Look through the records below for the line with "# astro-ph.HE [[Back]](#toc)" and the line with "apple cider vinegar", then return those lines and all lines between, exactly.

---------- THE RECORDS ----------

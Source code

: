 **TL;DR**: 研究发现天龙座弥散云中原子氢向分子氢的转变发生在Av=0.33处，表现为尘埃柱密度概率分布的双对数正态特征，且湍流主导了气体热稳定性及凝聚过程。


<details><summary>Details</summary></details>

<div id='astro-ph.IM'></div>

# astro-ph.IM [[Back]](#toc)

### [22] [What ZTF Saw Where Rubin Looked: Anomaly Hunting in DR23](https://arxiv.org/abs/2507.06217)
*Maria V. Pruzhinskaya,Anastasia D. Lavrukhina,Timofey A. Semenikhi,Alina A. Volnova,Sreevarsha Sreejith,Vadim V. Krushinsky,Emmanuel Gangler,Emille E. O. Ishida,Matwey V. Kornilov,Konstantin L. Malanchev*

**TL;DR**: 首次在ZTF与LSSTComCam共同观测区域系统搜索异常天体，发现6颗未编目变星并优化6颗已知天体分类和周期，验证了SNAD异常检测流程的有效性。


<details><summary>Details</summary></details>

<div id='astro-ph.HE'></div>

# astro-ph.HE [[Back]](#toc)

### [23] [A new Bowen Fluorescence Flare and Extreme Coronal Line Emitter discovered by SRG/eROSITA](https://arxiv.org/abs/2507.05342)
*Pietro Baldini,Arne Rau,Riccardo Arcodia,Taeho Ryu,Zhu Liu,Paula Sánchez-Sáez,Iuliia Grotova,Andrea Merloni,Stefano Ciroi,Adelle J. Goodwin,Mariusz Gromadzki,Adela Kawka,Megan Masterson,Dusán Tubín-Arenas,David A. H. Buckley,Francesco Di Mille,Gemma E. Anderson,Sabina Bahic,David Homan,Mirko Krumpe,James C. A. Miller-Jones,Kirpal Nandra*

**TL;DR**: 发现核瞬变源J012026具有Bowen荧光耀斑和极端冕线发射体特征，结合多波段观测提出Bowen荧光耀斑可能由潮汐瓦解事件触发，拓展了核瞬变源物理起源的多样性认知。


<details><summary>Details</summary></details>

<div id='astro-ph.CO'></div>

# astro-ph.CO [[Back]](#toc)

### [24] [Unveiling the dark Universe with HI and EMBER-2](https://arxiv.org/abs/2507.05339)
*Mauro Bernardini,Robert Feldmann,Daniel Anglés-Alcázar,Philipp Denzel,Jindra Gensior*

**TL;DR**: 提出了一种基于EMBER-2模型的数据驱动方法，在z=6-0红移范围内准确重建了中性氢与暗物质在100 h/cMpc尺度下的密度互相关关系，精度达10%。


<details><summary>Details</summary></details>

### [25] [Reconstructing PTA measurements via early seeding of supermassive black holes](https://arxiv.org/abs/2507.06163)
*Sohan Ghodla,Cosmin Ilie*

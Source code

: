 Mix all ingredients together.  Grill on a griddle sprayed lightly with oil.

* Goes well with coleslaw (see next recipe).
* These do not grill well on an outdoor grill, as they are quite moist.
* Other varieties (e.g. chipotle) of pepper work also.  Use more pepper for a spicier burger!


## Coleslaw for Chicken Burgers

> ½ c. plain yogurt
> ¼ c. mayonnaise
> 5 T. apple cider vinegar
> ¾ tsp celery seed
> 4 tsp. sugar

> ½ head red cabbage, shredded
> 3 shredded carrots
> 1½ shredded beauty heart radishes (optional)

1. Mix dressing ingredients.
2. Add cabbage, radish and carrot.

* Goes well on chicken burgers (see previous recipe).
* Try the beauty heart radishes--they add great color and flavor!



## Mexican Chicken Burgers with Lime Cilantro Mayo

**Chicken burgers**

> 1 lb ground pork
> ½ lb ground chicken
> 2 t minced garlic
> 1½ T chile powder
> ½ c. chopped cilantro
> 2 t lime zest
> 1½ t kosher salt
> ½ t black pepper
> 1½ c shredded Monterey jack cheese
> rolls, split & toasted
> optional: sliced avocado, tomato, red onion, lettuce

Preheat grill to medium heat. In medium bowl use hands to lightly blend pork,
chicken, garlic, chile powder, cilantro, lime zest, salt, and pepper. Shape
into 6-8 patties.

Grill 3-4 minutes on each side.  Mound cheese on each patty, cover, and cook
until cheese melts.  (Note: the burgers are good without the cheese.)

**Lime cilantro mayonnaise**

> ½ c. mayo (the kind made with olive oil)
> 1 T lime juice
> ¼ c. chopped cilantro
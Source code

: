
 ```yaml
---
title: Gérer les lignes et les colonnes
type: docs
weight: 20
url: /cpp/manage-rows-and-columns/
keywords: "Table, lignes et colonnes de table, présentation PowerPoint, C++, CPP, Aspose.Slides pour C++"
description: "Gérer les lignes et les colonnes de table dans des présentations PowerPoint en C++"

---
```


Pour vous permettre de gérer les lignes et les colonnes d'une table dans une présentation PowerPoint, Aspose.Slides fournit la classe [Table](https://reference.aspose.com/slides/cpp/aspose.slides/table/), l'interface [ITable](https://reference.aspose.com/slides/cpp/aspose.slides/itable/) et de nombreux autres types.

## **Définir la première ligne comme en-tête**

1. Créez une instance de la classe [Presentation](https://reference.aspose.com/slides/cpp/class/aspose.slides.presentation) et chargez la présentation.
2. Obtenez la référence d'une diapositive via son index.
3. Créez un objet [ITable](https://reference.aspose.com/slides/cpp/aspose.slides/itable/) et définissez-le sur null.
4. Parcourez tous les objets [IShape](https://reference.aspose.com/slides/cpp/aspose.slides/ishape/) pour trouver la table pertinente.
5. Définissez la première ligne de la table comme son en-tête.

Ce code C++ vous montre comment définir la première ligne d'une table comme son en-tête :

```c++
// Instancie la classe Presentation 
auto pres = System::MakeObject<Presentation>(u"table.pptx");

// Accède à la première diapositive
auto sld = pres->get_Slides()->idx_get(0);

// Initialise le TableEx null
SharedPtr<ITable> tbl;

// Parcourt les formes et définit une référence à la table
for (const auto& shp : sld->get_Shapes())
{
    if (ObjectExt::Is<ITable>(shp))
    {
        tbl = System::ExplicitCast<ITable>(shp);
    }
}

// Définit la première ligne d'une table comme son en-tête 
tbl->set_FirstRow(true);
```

----------

■ RESPONSE FOR THIS EXERCISE:
# astro-ph.HE [[Back]](#toc)

### [23] [A new Bowen Fluorescence Flare and Extreme Coronal Line Emitter discovered by SRG/eROSITA](https://arxiv.org/abs/2507.05342)
*Pietro Baldini,Arne Rau,Riccardo Arcodia,Taeho Ryu,Zhu Liu,Paula Sánchez-Sáez,Iuliia Grotova,Andrea Merloni,Stefano Ciroi,Adelle J. Goodwin,Mariusz Gromadzki,Adela Kawka,Megan Masterson,Dusán Tubín-Arenas,David A. H. Buckley,Francesco Di Mille,Gemma E. Anderson,Sabina Bahic,David Homan,Mirko Krumpe,James C. A. Miller-Jones,Kirpal Nandra*

**TL;DR**: 发现核瞬变源J012026具有Bowen荧光耀斑和极端冕线发射体特征，结合多波段观测提出Bowen荧光耀斑可能由潮汐瓦解事件触发，拓展了核瞬变源物理起源的多样性认知。


<details><summary>Details</summary></details>

<div id='astro-ph.CO'></div>

# astro-ph.CO [[Back]](#toc)

### [24] [Unveiling the dark Universe with HI and EMBER-2](https://arxiv.org/abs/2507.05339)
*Mauro Bernardini,Robert Feldmann,Daniel Anglés-Alcázar,Philipp Denzel,Jindra Gensior*

**TL;DR**: 提出了一种基于EMBER-2模型的数据驱动方法，在z=6-0红移范围内准确重建了中性氢与暗物质在100 h/cMpc尺度下的密度互相关关系，精度达10%。


<details><summary>Details</summary></details>

### [25] [Reconstructing PTA measurements via early seeding of supermassive black holes](https://arxiv.org/abs/2507.06163)
*Sohan Ghodla,Cosmin Ilie*

Source code

: Mix all ingredients together.  Grill on a griddle sprayed lightly with oil.

* Goes well with coleslaw (see next recipe).
* These do not grill well on an outdoor grill, as they are quite moist.
* Other varieties (e.g. chipotle) of pepper work also.  Use more pepper for a spicier burger!


## Coleslaw for Chicken Burgers

> ½ c. plain yogurt
> ¼ c. mayonnaise
> 5 T. apple cider vinegar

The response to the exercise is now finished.